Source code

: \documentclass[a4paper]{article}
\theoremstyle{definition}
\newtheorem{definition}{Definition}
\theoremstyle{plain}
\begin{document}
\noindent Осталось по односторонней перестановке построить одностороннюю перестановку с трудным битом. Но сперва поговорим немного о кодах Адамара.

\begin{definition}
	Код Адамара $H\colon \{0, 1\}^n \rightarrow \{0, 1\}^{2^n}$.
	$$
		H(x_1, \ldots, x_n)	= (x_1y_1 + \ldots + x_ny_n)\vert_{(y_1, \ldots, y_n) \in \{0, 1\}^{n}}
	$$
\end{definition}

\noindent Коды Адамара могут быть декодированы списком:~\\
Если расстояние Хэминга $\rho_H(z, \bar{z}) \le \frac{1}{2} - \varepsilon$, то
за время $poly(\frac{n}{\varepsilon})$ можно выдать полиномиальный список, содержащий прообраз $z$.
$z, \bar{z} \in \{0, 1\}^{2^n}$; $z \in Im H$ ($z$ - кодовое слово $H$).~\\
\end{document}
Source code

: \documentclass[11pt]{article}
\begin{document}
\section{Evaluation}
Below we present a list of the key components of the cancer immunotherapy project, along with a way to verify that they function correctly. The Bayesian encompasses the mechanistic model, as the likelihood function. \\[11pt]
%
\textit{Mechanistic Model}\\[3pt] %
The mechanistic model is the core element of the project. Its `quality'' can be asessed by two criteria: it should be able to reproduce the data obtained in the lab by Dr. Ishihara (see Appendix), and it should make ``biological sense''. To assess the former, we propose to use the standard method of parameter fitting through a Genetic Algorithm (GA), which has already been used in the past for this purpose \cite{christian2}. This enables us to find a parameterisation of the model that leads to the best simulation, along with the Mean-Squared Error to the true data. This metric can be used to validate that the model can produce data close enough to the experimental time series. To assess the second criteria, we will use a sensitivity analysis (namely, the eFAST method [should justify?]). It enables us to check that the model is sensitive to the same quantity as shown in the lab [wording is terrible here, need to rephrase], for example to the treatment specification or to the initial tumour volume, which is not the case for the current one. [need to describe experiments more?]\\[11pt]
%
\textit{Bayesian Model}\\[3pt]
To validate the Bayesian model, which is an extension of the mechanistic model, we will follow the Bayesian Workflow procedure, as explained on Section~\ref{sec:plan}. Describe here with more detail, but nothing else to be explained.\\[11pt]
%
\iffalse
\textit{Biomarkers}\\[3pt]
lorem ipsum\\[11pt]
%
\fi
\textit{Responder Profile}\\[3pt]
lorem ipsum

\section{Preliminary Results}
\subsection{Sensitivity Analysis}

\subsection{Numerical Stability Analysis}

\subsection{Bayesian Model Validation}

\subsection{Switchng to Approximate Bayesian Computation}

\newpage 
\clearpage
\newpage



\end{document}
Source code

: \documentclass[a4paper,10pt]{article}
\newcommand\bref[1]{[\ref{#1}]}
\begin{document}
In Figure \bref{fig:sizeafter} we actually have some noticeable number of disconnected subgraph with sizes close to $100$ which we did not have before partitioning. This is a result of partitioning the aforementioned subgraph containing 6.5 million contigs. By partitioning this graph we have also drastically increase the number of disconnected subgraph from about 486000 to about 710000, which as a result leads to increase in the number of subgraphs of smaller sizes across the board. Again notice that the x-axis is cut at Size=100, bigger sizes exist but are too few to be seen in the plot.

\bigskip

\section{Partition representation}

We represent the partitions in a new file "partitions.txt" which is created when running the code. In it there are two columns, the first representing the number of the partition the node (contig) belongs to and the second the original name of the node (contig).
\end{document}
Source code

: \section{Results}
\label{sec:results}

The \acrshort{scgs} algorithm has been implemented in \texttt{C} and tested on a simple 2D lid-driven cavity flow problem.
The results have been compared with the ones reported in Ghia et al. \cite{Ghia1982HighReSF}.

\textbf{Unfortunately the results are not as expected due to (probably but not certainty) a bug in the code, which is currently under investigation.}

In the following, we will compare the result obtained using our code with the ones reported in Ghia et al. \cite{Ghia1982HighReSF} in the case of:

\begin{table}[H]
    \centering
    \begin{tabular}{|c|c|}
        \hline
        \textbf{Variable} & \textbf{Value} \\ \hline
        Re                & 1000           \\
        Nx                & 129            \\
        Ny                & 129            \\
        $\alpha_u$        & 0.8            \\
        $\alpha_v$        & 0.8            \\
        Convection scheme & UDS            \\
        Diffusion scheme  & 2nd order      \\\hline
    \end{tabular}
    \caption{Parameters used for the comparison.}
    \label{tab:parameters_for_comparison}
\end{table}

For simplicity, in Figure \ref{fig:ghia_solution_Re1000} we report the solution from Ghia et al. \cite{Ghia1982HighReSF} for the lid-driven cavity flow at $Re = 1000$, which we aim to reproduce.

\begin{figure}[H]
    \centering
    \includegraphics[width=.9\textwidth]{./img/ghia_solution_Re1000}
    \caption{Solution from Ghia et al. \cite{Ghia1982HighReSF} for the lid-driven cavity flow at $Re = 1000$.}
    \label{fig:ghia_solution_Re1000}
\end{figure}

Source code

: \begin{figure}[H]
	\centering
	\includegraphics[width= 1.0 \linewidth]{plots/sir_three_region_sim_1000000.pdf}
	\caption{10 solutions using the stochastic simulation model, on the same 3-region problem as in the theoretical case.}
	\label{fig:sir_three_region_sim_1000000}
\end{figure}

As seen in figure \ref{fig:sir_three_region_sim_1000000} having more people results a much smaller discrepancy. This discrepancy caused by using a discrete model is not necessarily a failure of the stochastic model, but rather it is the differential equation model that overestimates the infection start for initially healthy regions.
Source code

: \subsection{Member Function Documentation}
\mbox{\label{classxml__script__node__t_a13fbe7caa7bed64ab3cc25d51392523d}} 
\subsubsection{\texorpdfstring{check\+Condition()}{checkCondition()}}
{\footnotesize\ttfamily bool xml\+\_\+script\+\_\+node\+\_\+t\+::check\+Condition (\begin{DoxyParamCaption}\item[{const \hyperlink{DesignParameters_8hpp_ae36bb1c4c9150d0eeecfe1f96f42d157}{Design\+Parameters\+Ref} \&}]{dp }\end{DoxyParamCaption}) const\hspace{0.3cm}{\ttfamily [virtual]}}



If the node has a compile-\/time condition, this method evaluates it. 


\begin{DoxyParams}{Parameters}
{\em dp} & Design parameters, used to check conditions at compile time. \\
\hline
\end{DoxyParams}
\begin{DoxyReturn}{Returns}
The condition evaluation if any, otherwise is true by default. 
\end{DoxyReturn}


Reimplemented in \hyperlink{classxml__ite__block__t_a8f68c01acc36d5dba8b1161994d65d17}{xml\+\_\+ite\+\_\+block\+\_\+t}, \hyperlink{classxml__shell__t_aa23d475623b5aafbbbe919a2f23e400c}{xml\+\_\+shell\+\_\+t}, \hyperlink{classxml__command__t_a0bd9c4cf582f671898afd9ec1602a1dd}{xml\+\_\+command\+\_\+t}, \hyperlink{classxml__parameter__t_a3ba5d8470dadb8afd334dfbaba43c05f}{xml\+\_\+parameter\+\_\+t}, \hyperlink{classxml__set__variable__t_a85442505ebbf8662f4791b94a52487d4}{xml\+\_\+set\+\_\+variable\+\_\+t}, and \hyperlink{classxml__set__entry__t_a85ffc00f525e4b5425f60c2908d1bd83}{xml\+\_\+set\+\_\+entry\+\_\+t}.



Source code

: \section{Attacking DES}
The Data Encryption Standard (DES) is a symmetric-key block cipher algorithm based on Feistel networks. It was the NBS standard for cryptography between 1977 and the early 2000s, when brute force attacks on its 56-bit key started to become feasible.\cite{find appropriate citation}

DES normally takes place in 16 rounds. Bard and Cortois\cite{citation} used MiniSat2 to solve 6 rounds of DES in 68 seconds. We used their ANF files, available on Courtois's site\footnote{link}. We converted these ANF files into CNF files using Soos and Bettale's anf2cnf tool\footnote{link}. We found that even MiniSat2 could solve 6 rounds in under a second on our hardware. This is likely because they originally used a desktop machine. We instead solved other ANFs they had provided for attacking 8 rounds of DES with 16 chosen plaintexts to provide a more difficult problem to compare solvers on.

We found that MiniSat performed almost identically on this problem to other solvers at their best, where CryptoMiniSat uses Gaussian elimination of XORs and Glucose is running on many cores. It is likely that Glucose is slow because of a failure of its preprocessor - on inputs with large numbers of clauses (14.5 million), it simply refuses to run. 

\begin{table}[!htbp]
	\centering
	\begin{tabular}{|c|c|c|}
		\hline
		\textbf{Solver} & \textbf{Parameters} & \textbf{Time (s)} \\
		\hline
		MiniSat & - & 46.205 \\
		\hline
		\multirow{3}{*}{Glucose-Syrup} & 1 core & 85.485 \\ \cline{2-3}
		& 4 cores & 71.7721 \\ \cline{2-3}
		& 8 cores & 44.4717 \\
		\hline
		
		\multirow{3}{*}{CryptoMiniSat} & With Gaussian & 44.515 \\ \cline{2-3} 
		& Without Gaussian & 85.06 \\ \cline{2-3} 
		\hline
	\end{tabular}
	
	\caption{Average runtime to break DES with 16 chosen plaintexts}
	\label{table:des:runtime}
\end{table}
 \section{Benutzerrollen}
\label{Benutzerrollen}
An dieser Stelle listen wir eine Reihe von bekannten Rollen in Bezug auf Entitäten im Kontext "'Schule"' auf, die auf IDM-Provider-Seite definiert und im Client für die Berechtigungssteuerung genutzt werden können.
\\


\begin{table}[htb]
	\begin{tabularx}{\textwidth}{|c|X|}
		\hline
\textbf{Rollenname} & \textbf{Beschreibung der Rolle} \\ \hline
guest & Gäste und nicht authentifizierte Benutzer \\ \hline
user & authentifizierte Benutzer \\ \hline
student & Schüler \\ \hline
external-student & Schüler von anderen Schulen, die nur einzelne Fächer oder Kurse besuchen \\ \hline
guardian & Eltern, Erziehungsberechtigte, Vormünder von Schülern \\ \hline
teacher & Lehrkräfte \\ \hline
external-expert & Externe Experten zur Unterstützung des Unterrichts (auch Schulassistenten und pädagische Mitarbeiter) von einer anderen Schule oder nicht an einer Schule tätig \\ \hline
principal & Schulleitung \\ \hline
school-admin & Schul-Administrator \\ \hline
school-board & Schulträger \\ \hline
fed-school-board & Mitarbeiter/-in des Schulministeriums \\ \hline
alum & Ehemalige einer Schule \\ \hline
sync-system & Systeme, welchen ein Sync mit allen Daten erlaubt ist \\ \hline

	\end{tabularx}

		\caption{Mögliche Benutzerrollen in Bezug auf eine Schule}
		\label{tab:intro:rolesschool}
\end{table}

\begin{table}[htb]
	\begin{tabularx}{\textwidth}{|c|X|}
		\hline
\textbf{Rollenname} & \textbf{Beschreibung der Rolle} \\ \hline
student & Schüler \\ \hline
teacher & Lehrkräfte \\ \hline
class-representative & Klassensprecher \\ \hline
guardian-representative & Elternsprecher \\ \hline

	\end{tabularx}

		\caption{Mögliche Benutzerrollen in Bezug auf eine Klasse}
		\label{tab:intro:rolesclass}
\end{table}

WORK TO COMPLETE
Search the records line by line for the word "reproduce" and copy every line where it appears.

RESULT FOR THIS TASK
The mechanistic model is the core element of the project. Its `quality'' can be asessed by two criteria: it should be able to reproduce the data obtained in the lab by Dr. Ishihara (see Appendix), and it should make ``biological sense''. To assess the former, we propose to use the standard method of parameter fitting through a Genetic Algorithm (GA), which has already been used in the past for this purpose \cite{christian2}. This enables us to find a parameterisation of the model that leads to the best simulation, along with the Mean-Squared Error to the true data. This metric can be used to validate that the model can produce data close enough to the experimental time series. To assess the second criteria, we will use a sensitivity analysis (namely, the eFAST method [should justify?]). It enables us to check that the model is sensitive to the same quantity as shown in the lab [wording is terrible here, need to rephrase], for example to the treatment specification or to the initial tumour volume, which is not the case for the current one. [need to describe experiments more?]\\[11pt]
For simplicity, in Figure \ref{fig:ghia_solution_Re1000} we report the solution from Ghia et al. \cite{Ghia1982HighReSF} for the lid-driven cavity flow at $Re = 1000$, which we aim to reproduce.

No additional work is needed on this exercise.